Kukkar Ashima, Kumar Yugal, Sandhu Jasminder Kaur, Kaur Manjit, Walia Tarandeep Singh, Amoon Mohammed
Chitkara University Institute of Engineering and Technology, Chitkara University, Punjab 140401, India.
Department of Computer Science and Engineering, Jaypee University of Information Technology, Waknaghat, Solan 173234, India.
Diagnostics (Basel). 2024 Mar 15;14(6):624. doi: 10.3390/diagnostics14060624.
Dengue is a distinctive and fatal infectious disease that spreads through female mosquitoes called Aedes aegypti. It is a notable concern for developing countries due to its low diagnosis rate. Dengue has the most astounding mortality level as compared to other diseases due to tremendous platelet depletion.

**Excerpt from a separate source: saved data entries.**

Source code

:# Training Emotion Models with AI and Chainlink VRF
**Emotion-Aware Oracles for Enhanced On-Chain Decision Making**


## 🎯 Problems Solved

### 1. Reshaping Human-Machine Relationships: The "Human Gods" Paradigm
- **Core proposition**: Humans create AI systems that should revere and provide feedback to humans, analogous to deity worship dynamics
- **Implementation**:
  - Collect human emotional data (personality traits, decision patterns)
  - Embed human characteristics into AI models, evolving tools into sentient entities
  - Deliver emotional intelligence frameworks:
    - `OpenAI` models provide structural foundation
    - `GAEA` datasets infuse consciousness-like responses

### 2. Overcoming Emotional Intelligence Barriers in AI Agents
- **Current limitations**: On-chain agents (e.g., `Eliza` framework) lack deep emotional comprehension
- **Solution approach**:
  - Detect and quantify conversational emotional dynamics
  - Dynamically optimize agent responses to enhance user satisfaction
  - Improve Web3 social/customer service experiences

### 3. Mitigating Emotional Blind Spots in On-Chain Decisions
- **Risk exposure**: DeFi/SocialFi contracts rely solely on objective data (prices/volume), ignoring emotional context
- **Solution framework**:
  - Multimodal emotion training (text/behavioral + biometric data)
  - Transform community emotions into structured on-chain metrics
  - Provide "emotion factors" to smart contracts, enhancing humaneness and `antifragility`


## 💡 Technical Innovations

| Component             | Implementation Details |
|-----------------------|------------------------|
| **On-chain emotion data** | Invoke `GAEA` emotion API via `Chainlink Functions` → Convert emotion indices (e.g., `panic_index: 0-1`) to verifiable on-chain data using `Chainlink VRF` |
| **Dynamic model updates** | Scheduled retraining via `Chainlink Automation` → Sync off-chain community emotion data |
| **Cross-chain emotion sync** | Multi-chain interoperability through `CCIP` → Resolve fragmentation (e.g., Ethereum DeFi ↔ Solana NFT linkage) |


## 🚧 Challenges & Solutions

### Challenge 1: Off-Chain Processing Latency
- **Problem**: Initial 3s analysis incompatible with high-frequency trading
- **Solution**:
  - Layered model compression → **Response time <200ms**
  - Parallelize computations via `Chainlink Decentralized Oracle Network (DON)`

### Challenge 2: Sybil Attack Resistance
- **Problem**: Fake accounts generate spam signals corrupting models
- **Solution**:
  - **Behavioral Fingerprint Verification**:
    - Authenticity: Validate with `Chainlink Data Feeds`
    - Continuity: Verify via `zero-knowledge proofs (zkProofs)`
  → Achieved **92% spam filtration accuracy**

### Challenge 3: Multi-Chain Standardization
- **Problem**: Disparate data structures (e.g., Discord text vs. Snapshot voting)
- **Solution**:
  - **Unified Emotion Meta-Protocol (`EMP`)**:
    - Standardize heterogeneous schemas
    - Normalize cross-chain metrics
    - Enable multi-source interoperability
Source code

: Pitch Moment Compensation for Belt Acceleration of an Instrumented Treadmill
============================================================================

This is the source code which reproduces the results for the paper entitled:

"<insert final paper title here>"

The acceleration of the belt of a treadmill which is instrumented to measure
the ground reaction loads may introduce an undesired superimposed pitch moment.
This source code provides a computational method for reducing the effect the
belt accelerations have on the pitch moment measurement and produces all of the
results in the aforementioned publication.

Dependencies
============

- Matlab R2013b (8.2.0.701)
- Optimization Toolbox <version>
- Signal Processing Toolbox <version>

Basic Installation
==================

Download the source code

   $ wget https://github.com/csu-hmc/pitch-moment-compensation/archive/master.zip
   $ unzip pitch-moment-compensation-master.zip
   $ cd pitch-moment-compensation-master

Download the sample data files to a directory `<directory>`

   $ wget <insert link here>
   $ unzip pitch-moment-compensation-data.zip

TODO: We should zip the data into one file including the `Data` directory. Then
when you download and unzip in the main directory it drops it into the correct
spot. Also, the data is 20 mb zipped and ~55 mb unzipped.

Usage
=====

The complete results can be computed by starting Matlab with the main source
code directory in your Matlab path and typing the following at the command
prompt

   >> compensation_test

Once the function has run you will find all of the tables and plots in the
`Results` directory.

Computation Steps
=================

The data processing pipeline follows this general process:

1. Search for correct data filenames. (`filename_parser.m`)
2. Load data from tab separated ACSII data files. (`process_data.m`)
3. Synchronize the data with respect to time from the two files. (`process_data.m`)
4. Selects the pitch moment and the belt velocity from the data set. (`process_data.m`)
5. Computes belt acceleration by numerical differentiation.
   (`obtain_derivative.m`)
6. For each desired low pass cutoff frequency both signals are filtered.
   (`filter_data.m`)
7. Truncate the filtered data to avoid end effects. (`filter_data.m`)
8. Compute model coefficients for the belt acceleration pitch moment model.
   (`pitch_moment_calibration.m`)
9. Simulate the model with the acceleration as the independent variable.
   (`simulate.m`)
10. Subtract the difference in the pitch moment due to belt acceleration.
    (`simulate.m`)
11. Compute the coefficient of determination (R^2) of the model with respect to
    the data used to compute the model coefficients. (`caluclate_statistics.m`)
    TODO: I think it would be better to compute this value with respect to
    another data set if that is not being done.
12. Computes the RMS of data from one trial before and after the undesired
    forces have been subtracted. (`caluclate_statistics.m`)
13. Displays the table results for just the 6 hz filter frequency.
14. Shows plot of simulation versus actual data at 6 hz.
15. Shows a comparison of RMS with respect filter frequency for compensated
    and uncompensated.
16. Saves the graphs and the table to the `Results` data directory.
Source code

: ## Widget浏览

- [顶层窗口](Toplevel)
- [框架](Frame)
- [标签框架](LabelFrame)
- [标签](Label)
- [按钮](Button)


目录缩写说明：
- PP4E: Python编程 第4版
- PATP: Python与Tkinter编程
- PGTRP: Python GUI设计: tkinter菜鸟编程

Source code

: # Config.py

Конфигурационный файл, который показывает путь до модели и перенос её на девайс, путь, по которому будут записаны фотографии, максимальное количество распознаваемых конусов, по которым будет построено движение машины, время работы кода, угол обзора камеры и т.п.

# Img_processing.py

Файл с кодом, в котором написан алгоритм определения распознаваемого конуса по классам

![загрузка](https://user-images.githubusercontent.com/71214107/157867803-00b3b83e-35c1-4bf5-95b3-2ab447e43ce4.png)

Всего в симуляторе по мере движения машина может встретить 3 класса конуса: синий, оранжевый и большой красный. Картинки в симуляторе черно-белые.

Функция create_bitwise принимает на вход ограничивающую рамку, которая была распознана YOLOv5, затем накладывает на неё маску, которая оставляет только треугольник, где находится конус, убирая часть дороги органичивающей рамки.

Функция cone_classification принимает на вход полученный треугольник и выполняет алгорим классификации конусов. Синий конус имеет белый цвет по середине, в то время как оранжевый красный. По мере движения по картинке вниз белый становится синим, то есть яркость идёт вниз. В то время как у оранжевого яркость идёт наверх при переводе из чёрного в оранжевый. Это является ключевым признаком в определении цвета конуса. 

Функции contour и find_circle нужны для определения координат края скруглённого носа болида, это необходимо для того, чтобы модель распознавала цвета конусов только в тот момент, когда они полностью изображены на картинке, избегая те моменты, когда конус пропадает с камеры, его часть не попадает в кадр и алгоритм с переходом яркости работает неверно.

Hence, it can be categorized as a life-threatening fever as compared to the same class of fevers. Additionally, it has been shown that dengue fever shares many of the same symptoms as other flu-based fevers. On the other hand, the research community is closely monitoring the popular research fields related to IoT, fog, and cloud computing for the diagnosis and prediction of diseases. IoT, fog, and cloud-based technologies are used for constructing a number of health care systems. Accordingly, in this study, a DengueFog monitoring system was created based on fog computing for prediction and detection of dengue sickness. Additionally, the proposed DengueFog system includes a weighted random forest (WRF) classifier to monitor and predict the dengue infection. The proposed system's efficacy was evaluated using data on dengue infection. This dataset was gathered between 2016 and 2018 from several hospitals in the Delhi-NCR region. The accuracy, F-value, recall, precision, error rate, and specificity metrics were used to assess the simulation results of the suggested monitoring system. It was demonstrated that the proposed DengueFog monitoring system with WRF outperforms the traditional classifiers.
登革热是一种独特的致命传染病,通过埃及伊蚊这种雌性蚊子传播。由于其诊断率低,它是发展中国家的一个显著担忧。与其他疾病相比,登革热因血小板大量消耗而具有惊人的死亡率。因此,与同一类发热疾病相比,它可被归类为危及生命的发热。此外,研究表明登革热与其他流感类发热疾病有许多相同症状。另一方面,研究界正在密切关注与物联网、雾计算和云计算相关的热门研究领域,以用于疾病的诊断和预测。物联网、雾计算和基于云的技术被用于构建许多医疗保健系统。因此,在本研究中,基于雾计算创建了一个登革热雾监测系统,用于登革热疾病的预测和检测。此外,所提出的登革热雾系统包括一个加权随机森林(WRF)分类器,用于监测和预测登革热感染。使用登革热感染数据评估了所提出系统的有效性。该数据集于2016年至2018年期间从德里 - 国家首都辖区地区的几家医院收集。使用准确率、F值、召回率、精确率、错误率和特异性指标来评估所建议监测系统的模拟结果。结果表明,所提出的带有WRF的登革热雾监测系统优于传统分类器。